Integrating Field Observations and Model-Based Datasets for Glacio-Hydrological Modelling in Central Asia

Abstract ID: 3.13146 | Not reviewed | Requested as: Talk | TBA | TBA

Phillip Schuster (1)
Alexander, Georgi (1); Azamat, Osmonov (2); Tobias, Sauter (1); Christoph, Schneider (1)

(1) Humboldt-Universtität zu Berlin, Unter den Linden 6, 10099 Berlin, DE
(2) Central Asian Institute for Applied Geosciences, Timur Frunze Rd.73/2, 720027 Bishkek, Kyrgyz Republic

Categories: Snow & Ice
Keywords: Glacio-hydrological modeling, Central Asia, Uncertainty, Hydrology

Categories: Snow & Ice
Keywords: Glacio-hydrological modeling, Central Asia, Uncertainty, Hydrology

Abstract
The content was (partly) adapted by AI
Content (partly) adapted by AI

Research on water resources in high mountain regions often faces the challenge of integrating scarce and diverse data sets. For my PhD, I combine field observations with global and regional model-based and remote sensing datasets to simulate glacio-hydrological processes in Central Asia from the 1980s to 2100. My glacio-hydrological model is forced with reanalysis data and downscaled GCM projections, while calibration relies on a variety of glaciological and hydrological datasets, including integrated point measurements, UAV- and satellite-based geodetic mass balances, and discharge estimates from different methods.
The available data come from a variety of sources, including Soviet-era records, fragmented post-independence datasets, and measurements from my own field campaigns in Kyrgyzstan, Uzbekistan, and Mongolia.

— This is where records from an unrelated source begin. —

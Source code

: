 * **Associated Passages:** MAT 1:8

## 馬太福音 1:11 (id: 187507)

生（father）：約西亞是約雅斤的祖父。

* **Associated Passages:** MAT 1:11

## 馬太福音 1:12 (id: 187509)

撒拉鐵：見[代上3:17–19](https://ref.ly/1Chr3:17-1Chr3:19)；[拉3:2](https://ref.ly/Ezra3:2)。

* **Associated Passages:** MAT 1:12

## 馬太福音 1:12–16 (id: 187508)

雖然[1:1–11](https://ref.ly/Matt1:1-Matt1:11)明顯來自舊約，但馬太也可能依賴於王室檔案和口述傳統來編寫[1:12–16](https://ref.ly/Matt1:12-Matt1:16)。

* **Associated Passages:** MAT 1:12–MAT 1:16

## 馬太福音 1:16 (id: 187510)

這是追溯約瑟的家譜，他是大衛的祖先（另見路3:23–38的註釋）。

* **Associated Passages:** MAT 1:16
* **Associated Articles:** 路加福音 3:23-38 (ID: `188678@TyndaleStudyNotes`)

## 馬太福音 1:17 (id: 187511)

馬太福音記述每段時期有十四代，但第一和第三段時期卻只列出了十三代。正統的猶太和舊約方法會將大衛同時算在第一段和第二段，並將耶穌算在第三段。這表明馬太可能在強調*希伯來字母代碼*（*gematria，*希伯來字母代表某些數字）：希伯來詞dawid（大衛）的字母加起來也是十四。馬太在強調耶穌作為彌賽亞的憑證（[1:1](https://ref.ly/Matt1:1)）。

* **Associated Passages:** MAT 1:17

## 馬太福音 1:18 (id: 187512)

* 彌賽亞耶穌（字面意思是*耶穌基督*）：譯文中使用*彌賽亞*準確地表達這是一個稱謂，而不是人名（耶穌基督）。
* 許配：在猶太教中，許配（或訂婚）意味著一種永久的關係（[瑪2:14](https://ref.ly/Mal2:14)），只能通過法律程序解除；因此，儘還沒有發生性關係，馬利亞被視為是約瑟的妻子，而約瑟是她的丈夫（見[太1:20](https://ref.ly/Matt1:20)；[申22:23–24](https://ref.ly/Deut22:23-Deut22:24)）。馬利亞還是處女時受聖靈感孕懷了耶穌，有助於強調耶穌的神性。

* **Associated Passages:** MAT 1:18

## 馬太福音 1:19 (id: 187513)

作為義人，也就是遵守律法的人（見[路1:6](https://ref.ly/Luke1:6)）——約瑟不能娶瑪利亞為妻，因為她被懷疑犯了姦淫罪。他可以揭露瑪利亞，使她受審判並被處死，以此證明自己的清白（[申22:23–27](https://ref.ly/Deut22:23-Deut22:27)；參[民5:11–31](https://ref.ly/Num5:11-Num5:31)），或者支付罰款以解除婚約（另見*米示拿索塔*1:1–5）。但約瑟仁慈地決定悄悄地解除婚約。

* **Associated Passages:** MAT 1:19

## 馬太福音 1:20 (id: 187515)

These datasets vary widely in temporal coverage, measurement techniques, and technical standards, leading to significant uncertainties.
This talk will highlight the importance of field observations for reducing uncertainties in large-scale model inputs, while also discussing how meso- and macro-scale models are sensitive to uncertainties in observational data. Examples from several study sites in the Tian Shan will illustrate these challenges and provide a basis for discussion on how to effectively integrate field data in modeling high mountain hydrology.